The feeling of owning your company can not be understood "until you finally experience it: an exquisite satisfaction, seasoned with spicy uncertainty, dressed in the joy of vertigo."
Monday, November 17, 2014
A young businesswoman puts on paper her journey of running her own company, with the conviction of one who knows she has found her way in life.
'...I start the day unexpectedly with a tingling in my hands or an unanswered question. The fact is that it gets in your way and trips you up. Its uncomfortable. Its difficult to describe this confusion: all of a sudden you no longer want to do what you do. "
'... No one understands this feeling until they eventually experience it: an exquisite satisfaction, seasoned with the spice of uncertainty, dressed in the joy of vertigo. The first step is hard, but once you take it, that question, which had been bothering you persistently all areas of your life, eventually takes shape: how could I have lived for so many years without doing what I love "?
'... On a day to day basis it is incredibly difficult to deal with all the implications of this decision, because no one is born knowing everything. My six year career did not prepare me to be an entrepreneur or to understand that a company is not sustained by the love you have for it. Love is what gets you up in the morning on a rainy day, but the other side, the numbers, marketing, government paperwork, you learn the hard way, by being stubborn and having a lot of patience with a system that squeezes your neck whenever it can. "
'... I cried on a lot mornings thinking about how much I dont have enough to raise the salaries of my coworkers. At the end of the month sometimes I have a panic attack. I dont have time to go running in the mornings and I do not know where my passport is. "
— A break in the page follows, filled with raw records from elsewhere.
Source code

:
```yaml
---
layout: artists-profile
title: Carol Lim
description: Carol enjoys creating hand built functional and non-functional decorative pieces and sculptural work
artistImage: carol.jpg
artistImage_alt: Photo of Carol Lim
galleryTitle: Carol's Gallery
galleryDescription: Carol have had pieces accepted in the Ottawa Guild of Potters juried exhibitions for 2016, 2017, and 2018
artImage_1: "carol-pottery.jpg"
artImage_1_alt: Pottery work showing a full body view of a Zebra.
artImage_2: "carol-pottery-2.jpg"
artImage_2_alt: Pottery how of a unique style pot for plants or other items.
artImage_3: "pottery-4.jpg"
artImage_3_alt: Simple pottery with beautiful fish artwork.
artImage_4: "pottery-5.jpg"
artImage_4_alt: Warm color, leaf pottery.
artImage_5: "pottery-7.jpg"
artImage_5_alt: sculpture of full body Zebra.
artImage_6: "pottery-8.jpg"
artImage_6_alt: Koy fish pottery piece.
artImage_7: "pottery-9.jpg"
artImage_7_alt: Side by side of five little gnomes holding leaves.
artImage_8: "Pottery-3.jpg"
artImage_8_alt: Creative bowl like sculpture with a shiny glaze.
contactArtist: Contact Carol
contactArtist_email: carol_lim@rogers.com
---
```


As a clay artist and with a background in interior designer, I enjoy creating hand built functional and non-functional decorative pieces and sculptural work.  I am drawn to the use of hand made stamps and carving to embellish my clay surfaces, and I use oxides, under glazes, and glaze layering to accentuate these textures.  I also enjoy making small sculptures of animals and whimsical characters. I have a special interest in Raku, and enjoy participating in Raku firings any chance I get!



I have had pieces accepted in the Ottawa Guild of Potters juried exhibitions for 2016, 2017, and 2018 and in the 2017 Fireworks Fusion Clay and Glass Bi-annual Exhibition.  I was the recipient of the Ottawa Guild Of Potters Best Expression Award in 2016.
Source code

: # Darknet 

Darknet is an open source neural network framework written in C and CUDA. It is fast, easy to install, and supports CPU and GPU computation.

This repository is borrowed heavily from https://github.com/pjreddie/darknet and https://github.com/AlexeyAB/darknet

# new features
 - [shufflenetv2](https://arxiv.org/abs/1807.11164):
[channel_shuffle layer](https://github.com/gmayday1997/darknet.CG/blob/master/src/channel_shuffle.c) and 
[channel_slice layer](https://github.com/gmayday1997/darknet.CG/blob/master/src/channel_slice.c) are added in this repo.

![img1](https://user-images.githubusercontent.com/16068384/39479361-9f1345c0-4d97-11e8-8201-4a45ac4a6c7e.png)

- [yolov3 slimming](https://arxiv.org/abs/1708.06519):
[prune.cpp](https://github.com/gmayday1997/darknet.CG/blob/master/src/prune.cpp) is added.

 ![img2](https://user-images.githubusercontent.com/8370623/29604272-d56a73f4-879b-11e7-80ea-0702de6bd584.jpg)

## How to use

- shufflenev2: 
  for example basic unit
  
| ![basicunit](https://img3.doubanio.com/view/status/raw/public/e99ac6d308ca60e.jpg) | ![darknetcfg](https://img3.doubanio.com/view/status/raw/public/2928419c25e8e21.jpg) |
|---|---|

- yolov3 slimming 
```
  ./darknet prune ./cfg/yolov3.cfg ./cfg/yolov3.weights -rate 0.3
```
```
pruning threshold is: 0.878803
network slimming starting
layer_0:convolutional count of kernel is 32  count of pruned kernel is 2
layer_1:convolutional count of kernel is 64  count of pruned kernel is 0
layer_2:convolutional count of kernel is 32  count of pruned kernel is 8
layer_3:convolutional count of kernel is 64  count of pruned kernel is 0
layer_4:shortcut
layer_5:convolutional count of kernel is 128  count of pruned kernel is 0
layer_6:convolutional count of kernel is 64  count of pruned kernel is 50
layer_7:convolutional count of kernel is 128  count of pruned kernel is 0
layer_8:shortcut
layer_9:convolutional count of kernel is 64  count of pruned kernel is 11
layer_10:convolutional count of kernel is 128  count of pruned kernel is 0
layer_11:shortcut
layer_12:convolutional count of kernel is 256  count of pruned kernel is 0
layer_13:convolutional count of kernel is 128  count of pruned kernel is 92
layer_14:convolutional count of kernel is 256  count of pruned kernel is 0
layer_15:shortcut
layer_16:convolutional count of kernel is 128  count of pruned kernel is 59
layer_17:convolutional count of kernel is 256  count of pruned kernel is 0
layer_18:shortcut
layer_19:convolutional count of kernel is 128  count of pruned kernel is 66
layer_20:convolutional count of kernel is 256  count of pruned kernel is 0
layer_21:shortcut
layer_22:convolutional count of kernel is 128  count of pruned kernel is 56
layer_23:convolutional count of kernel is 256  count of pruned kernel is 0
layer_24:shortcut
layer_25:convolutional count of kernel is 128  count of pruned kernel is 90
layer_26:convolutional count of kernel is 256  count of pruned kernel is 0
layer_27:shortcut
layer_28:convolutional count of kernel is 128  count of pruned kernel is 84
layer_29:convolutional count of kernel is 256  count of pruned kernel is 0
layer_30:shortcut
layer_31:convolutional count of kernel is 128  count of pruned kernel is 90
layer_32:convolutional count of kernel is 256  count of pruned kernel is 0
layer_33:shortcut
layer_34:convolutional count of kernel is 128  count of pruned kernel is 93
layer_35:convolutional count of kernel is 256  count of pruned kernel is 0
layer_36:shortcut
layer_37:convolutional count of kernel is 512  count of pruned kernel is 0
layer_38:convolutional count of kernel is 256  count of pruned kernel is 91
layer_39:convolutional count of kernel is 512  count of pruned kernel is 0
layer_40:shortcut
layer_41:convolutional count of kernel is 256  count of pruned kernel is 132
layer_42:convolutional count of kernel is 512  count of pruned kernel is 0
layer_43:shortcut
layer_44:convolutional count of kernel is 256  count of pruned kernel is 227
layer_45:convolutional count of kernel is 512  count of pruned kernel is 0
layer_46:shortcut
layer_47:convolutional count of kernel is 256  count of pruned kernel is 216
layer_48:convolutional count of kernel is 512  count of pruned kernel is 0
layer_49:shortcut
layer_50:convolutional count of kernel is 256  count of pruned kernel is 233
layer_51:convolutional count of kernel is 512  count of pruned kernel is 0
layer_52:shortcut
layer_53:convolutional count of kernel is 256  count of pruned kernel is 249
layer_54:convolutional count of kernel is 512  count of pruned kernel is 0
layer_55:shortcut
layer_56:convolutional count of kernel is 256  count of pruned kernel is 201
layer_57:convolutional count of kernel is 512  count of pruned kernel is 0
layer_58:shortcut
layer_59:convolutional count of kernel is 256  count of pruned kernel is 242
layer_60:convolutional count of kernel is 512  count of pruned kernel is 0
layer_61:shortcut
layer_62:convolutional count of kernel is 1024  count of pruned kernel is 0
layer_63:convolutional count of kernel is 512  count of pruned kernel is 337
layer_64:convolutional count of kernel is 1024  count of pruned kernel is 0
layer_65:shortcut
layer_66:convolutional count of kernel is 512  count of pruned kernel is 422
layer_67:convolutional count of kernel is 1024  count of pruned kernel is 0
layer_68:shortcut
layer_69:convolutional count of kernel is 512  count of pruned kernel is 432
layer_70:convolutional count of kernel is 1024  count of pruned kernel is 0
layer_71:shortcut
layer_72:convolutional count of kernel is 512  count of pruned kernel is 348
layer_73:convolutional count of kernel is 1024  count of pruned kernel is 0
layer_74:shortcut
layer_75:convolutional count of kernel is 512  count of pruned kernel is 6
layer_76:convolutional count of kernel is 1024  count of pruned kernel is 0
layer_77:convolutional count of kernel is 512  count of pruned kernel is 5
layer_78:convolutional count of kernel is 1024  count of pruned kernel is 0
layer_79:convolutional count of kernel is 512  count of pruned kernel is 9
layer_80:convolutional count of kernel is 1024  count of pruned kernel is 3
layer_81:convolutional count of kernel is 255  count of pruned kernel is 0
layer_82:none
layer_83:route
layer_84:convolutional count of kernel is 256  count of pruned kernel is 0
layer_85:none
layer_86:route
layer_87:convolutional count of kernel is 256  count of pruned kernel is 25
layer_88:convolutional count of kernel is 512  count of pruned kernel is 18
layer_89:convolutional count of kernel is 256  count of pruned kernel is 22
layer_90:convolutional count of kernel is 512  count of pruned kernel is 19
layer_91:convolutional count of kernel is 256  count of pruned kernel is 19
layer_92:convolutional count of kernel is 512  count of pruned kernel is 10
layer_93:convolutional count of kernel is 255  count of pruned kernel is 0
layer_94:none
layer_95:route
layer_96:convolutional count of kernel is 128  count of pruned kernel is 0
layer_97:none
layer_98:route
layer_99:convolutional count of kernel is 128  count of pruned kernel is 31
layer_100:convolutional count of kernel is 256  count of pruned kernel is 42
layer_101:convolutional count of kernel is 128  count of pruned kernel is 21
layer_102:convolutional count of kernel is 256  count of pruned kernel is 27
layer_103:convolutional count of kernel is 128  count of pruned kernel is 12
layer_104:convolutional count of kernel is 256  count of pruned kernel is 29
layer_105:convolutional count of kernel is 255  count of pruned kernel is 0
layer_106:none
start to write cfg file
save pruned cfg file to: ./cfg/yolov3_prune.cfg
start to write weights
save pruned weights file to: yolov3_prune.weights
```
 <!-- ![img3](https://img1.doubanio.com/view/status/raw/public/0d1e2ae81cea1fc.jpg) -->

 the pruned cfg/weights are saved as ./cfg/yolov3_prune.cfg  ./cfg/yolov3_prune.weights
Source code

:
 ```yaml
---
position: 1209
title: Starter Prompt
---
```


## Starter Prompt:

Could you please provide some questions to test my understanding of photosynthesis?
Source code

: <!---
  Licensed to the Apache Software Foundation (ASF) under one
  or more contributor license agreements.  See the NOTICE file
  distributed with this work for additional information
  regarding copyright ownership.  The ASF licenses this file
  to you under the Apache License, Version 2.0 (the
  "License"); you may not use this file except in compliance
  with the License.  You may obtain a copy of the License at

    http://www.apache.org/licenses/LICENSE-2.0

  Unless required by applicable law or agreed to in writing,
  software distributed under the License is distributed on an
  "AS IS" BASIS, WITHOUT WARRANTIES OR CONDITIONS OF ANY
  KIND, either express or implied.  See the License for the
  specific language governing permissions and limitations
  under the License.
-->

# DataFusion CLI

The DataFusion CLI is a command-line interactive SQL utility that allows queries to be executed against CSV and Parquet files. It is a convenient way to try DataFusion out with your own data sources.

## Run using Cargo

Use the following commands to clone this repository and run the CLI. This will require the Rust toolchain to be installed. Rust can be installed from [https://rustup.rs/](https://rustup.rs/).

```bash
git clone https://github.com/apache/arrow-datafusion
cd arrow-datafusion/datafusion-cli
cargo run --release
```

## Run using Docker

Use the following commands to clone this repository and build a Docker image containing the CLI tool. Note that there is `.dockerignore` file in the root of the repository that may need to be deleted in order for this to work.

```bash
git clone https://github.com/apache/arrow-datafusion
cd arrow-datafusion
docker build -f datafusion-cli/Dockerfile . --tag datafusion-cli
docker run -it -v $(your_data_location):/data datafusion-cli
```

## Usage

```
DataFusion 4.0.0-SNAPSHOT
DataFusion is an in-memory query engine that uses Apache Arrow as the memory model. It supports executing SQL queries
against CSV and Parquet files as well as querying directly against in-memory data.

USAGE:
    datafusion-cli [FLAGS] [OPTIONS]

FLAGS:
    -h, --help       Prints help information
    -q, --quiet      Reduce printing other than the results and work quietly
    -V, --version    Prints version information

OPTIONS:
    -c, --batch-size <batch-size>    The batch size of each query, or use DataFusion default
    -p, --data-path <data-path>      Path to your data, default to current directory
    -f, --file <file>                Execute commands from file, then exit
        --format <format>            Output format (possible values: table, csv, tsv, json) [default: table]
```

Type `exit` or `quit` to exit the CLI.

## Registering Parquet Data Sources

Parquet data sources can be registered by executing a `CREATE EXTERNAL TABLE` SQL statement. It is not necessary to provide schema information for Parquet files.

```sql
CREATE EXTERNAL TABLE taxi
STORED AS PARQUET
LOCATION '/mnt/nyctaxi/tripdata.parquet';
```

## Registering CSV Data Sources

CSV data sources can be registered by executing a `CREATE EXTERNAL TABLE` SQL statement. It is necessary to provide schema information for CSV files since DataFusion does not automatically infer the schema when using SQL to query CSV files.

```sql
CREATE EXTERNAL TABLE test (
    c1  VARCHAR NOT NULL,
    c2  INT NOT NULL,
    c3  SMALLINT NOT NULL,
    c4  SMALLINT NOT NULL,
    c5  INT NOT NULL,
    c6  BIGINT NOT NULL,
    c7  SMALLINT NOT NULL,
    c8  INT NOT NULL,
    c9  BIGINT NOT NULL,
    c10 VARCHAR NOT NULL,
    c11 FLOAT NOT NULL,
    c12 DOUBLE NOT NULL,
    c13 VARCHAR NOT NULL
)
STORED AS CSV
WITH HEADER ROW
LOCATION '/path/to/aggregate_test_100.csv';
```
Traditional education punishes errors with bad grades, when in fact the essence of entrepreneurship and innovation is all about trial and error.
Andres Leon, manager of entrepreneurship at the business accelerator in Ciudad del Saber, knows that the first step is to break through the paradigms. And he is the right age to do it: 23.
"Entrepreneurship is not a job, or even a calling, but a thirst."
Successful entrepreneurs - those creatures that we are all now viewing as essential to save the world economy from its troubles - come from different countries, societies, cultural backgrounds and business sectors. There is no single or particular stereotype, however, these individuals have several things in common.
Should you join the millions of people every year who take the plunge and start their first ventures?
Daniel Isenberg, in an article in Harvard Business Review, tells us: “I've learned in my own years as an entrepreneur — and now an entrepreneurship professor — that there is a gut level ‘fit’ for people who are potential entrepreneurs”.